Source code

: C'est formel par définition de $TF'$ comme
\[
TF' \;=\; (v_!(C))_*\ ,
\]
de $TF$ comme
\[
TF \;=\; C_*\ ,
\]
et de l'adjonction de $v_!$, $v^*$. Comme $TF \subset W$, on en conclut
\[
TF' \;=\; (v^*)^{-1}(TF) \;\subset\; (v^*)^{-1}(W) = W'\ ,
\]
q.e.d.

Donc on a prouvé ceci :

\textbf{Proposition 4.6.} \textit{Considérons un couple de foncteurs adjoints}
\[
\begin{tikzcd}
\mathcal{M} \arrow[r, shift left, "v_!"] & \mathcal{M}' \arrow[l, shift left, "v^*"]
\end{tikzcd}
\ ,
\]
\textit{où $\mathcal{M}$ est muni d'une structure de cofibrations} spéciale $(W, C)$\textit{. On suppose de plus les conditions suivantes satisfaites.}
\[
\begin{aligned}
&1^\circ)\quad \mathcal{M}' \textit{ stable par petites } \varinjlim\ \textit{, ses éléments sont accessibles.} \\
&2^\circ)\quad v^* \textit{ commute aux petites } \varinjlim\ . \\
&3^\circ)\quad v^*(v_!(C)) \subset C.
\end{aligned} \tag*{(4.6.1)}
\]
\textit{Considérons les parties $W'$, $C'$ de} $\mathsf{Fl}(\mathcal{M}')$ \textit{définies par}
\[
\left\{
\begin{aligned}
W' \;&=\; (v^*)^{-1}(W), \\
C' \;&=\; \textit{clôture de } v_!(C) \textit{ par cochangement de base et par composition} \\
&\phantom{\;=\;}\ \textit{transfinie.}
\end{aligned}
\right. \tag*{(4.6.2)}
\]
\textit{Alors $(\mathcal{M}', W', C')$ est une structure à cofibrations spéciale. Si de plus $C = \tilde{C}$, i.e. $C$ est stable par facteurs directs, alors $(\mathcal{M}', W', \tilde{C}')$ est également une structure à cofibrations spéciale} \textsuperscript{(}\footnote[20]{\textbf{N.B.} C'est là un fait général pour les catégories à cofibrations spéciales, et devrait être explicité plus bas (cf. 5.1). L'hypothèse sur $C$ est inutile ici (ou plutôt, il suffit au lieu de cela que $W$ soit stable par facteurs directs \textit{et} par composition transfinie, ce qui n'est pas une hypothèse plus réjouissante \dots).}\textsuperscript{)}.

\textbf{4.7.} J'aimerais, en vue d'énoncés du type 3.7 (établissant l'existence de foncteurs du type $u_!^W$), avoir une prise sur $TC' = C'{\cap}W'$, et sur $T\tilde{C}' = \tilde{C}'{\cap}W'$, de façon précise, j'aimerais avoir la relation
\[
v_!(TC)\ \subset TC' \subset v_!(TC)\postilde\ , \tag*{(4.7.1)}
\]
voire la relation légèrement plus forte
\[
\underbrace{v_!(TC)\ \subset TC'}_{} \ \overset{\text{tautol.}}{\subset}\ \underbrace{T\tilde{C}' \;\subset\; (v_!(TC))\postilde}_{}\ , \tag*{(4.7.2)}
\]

Task objective: Which lines in the data above hold the string "circ"? Show each one.

Answer box:
&1^\circ)\quad \mathcal{M}' \textit{ stable par petites } \varinjlim\ \textit{, ses éléments sont accessibles.} \\
&2^\circ)\quad v^* \textit{ commute aux petites } \varinjlim\ . \\
&3^\circ)\quad v^*(v_!(C)) \subset C.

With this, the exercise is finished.